== Provided data

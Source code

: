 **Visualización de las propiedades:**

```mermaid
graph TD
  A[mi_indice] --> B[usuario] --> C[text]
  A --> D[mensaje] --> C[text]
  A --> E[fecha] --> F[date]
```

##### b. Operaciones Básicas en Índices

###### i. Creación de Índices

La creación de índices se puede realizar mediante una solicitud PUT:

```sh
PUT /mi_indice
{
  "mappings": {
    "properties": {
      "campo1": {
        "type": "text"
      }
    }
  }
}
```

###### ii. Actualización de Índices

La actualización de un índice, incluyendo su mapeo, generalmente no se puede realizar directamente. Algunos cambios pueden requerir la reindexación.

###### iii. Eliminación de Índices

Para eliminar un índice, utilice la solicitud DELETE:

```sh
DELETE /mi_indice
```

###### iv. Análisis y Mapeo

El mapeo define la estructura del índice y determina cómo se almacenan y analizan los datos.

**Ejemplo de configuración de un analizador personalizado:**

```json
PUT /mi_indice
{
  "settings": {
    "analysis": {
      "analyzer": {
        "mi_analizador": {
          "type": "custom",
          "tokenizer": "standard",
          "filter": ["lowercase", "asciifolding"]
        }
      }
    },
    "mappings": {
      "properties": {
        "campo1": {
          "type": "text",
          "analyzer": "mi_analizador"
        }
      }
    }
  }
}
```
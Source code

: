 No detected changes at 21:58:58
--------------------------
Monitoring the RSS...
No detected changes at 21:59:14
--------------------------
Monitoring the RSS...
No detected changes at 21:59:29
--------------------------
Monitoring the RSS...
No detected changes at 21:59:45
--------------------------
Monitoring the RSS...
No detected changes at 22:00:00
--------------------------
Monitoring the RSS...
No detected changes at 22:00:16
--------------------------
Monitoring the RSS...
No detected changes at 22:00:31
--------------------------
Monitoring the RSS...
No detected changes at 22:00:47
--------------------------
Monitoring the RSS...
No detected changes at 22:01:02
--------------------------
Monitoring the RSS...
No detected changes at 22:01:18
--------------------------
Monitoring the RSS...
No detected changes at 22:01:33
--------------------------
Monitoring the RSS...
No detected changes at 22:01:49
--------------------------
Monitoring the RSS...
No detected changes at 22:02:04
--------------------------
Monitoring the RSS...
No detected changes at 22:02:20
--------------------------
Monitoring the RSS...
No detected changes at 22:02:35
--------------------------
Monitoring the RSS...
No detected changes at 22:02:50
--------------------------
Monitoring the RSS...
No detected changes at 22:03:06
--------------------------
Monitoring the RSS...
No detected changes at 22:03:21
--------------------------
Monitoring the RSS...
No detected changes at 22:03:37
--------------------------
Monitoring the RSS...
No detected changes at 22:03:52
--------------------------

====

[What you need to do]
Repeat each record exactly. Omit nothing.

[Output]
Source code

: **Visualización de las propiedades:**

```mermaid
graph TD
  A[mi_indice] --> B[usuario] --> C[text]
  A --> D[mensaje] --> C[text]
  A --> E[fecha] --> F[date]
```

##### b. Operaciones Básicas en Índices

###### i. Creación de Índices

La creación de índices se puede realizar mediante una solicitud PUT:

```sh
PUT /mi_indice
{
  "mappings": {
    "properties": {
      "campo1": {
        "type": "text"
      }
    }
  }
}
```

###### ii. Actualización de Índices

La actualización de un índice, incluyendo su mapeo, generalmente no se puede realizar directamente. Algunos cambios pueden requerir la reindexación.

###### iii. Eliminación de Índices

Para eliminar un índice, utilice la solicitud DELETE:

```sh
DELETE /mi_indice
```

###### iv. Análisis y Mapeo

El mapeo define la estructura del índice y determina cómo se almacenan y analizan los datos.

**Ejemplo de configuración de un analizador personalizado:**

```json
PUT /mi_indice
{
  "settings": {
    "analysis": {
      "analyzer": {
        "mi_analizador": {
          "type": "custom",
          "tokenizer": "standard",
          "filter": ["lowercase", "asciifolding"]
        }
      }
    },
    "mappings": {
      "properties": {
        "campo1": {
          "type": "text",
          "analyzer": "mi_analizador"
        }
      }
    }
  }
}
```
Source code

: No detected changes at 21:58:58
--------------------------
Monitoring the RSS...
No detected changes at 21:59:14
--------------------------
Monitoring the RSS...
No detected changes at 21:59:29
--------------------------
Monitoring the RSS...
No detected changes at 21:59:45
--------------------------
Monitoring the RSS...
No detected changes at 22:00:00
--------------------------
Monitoring the RSS...
No detected changes at 22:00:16
--------------------------
Monitoring the RSS...
No detected changes at 22:00:31
--------------------------
Monitoring the RSS...
No detected changes at 22:00:47
--------------------------
Monitoring the RSS...
No detected changes at 22:01:02
--------------------------
Monitoring the RSS...
No detected changes at 22:01:18
--------------------------
Monitoring the RSS...
No detected changes at 22:01:33
--------------------------
Monitoring the RSS...
No detected changes at 22:01:49
--------------------------
Monitoring the RSS...
No detected changes at 22:02:04
--------------------------
Monitoring the RSS...
No detected changes at 22:02:20
--------------------------
Monitoring the RSS...
No detected changes at 22:02:35
--------------------------
Monitoring the RSS...
No detected changes at 22:02:50
--------------------------
Monitoring the RSS...
No detected changes at 22:03:06
--------------------------
Monitoring the RSS...
No detected changes at 22:03:21
--------------------------
Monitoring the RSS...
No detected changes at 22:03:37
--------------------------
Monitoring the RSS...
No detected changes at 22:03:52
--------------------------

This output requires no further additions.